Figure 1. Biogenesis of circRNAs. Schematic showing three commonly recognized circRNA formations: lariat-driven circularization, intron-pair-driven circularization, and RBP-driven circularization; and three types of circRNAs, including ciRNA, ecircRNA and EIciRNA.
3. Functions
With advances in circRNA research, the biological functions of circRNAs have been revealed. The main biological functions include acting as miRNA sponges, interacting with RBPs, encoding proteins, and regulating transcription (Figure 2).
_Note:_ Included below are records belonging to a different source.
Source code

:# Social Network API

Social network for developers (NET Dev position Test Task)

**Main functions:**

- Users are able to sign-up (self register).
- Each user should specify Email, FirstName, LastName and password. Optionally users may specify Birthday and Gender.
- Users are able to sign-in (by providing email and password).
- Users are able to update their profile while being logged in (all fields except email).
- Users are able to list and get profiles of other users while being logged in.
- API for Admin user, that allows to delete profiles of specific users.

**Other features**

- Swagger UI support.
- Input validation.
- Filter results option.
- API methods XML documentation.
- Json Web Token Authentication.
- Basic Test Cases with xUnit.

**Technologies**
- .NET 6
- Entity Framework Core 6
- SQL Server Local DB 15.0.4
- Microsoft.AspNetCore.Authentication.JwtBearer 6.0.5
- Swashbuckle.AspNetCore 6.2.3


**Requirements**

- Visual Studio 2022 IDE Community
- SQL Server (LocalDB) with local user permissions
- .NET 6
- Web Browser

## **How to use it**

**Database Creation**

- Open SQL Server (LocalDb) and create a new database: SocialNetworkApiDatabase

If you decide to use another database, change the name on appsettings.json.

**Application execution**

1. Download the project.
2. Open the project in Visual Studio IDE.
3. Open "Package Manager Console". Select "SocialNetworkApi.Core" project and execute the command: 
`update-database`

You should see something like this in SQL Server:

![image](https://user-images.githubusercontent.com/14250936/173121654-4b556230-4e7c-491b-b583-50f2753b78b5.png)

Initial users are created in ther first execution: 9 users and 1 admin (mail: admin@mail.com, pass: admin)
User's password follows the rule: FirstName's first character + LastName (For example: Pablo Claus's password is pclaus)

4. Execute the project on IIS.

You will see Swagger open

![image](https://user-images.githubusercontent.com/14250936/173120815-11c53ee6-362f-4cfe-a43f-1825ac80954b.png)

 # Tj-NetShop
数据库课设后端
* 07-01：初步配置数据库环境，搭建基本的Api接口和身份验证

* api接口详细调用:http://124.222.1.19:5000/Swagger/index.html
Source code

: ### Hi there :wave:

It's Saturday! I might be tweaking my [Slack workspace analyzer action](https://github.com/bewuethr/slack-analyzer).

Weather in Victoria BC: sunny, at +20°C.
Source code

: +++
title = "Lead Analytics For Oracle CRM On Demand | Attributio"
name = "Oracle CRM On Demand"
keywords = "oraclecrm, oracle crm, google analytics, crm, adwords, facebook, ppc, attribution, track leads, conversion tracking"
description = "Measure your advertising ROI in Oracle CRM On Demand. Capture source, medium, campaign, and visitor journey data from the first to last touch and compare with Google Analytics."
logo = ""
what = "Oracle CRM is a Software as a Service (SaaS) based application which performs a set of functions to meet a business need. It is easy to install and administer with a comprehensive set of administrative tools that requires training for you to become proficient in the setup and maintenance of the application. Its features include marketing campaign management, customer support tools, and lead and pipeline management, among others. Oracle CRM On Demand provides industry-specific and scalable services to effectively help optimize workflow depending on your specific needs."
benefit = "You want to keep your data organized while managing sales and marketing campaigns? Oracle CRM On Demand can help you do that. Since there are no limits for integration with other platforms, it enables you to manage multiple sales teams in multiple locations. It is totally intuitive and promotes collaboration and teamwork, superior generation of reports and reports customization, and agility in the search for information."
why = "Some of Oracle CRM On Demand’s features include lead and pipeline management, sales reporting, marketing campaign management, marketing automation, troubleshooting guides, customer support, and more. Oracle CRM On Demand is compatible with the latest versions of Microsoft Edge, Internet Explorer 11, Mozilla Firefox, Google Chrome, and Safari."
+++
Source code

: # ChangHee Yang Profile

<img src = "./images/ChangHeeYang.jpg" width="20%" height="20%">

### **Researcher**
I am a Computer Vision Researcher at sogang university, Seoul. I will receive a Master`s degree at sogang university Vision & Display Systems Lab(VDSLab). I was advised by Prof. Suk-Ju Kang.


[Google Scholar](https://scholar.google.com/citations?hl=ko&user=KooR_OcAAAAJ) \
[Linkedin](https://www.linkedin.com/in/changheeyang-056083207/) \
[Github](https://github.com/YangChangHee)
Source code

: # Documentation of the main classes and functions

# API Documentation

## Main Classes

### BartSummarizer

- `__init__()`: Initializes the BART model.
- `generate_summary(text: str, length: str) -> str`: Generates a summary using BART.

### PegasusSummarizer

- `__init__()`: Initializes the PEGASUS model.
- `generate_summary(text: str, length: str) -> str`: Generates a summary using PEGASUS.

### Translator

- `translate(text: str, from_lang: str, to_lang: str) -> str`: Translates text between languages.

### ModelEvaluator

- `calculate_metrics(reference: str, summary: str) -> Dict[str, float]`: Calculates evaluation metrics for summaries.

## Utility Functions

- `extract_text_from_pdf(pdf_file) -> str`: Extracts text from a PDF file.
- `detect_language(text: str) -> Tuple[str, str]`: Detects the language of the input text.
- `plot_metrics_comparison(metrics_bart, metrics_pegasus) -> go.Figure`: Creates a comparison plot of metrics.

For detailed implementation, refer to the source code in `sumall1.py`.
Figure 2. Functions of circRNAs: circRNAs function as miRNA sponges, thus regulating the expression of downstream genes. CircRNAs can bind with RBP. CircRNA can regulate transcription. Some circRNAs are able to be translated into protein.
3.1. miRNAs Sponge
miRNAs are endogenous RNAs that can pair with the 3′ untranslated regions of mRNAs
[21][14]. CircRNAs can interact with miRNAs and function as competing RNAs to eliminate the suppression of the miRNAs’ target gene of miRNA. CircRNAs play a crucial role in different cancers by acting as miRNA sponges. For instance, circPDSS1 promotes GC progression by acting as an miR-186-5p sponge, thus increasing NEK2 expression in gastric carcinoma
[22][15]. CircMOT1 binds with miR-9, inhibiting the progression in hepatocellular carcinoma (HCC)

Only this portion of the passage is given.